Sunday, 30 December 2012

Lieberman's last waltz?

The Independent

Blow to Netanyahu as top Israeli politician faces corruption charges


The former Israeli Foreign Minister Avigdor Lieberman, an ex-nightclub bouncer who became one of the country's most powerful and controversial politicians, faces career oblivion after being charged with corruption.

The Moldovan-born leader of the right-wing Yisrael Beiteinu ("Israel is our home") party had joined with Prime Minister Benjamin Netanyahu's Likud party to present a joint list for the general election on 22 January. The merger, designed to strengthen Mr Netanyahu's hand, could now cost him dearly.

Mr Lieberman was indicted at Jerusalem Magistrates Court today on charges of fraud and breach of trust. The 54-year-old is accused of engineering the appointment of an Israeli ambassador to Latvia as payment for a political favour related to another corruption case against Mr Lieberman.

He formally resigned as Foreign Minister two weeks ago after three stormy years in the post, in response to a milder indictment. At the time, he requested an expedited process in order to clear his name before Israel's election. It now seems unlikely that the trial will be concluded by then.

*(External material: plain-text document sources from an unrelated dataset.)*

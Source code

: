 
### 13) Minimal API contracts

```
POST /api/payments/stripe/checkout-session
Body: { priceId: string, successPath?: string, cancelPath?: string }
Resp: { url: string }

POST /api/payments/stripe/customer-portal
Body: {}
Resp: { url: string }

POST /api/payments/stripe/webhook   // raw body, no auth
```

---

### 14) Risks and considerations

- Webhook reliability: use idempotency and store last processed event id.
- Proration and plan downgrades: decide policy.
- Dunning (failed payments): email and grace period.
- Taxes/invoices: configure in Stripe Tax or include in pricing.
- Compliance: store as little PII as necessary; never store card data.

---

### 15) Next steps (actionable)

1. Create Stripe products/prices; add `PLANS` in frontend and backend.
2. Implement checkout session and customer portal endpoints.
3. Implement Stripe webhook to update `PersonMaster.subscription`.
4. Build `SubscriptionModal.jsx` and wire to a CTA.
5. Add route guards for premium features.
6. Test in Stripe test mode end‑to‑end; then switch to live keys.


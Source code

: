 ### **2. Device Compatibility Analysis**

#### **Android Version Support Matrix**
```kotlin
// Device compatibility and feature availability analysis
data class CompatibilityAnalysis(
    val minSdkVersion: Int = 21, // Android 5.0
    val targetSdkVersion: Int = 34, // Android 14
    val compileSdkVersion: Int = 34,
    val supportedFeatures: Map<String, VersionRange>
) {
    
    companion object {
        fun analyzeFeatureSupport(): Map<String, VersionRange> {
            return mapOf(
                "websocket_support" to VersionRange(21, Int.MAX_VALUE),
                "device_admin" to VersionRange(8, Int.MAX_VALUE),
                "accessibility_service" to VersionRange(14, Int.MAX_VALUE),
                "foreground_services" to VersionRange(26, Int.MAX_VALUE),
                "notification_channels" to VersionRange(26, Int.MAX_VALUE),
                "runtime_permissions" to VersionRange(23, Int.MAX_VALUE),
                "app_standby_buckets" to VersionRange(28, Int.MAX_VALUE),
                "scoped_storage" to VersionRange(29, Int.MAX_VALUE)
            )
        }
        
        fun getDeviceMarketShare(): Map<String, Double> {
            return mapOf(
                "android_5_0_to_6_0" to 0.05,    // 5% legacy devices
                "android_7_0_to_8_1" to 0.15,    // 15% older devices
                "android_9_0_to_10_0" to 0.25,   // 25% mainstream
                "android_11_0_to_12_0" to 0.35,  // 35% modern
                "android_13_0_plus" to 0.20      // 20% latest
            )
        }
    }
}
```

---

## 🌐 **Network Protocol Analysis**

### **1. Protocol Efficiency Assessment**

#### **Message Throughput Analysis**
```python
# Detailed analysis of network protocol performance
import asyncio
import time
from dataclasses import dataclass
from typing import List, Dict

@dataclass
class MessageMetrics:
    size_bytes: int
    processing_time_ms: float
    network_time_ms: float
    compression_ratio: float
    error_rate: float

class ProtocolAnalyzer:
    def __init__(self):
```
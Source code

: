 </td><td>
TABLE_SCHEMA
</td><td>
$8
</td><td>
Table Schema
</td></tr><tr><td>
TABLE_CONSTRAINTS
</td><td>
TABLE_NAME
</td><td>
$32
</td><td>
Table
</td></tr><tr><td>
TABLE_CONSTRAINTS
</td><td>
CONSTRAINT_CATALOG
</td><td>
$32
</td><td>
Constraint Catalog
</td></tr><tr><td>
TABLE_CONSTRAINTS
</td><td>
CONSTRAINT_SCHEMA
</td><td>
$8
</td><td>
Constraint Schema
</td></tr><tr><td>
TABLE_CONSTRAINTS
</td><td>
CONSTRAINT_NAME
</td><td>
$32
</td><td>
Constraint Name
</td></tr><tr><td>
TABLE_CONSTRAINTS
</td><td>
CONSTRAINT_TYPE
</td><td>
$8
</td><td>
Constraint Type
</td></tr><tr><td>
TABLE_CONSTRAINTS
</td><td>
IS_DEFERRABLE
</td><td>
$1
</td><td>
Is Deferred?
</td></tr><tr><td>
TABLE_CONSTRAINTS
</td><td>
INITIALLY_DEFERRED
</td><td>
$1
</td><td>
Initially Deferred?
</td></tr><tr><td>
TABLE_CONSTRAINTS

The revised indictment filed by the Israeli state prosecutor carries a charge of "moral turpitude" that would ban Mr Lieberman from holding public office for seven years. A key witness, according to the charge sheet, is the Deputy Foreign Minister Danny Ayalon, a former ally and party colleague who was dumped by Mr Lieberman from the election list, effectively ending his political career.

A spokesperson for Yisrael Beiteinu said Mr Lieberman "wants to see the matter quickly resolved in court".

Mr Lieberman's increasingly tangled legal predicament is likely to increase the problems facing Mr Netanyahu.

Far from strengthening his position, since merging the election lists of the two parties, polls predict their combined strength in the new Knesset will fall from 42 seats to 37 seats.

Likud appears to be losing support to the hardline pro-settler Jewish Home party headed by Naftali Bennett, a rising new star who, like Mr Lieberman, is a former chief of staff to Mr Netanyahu.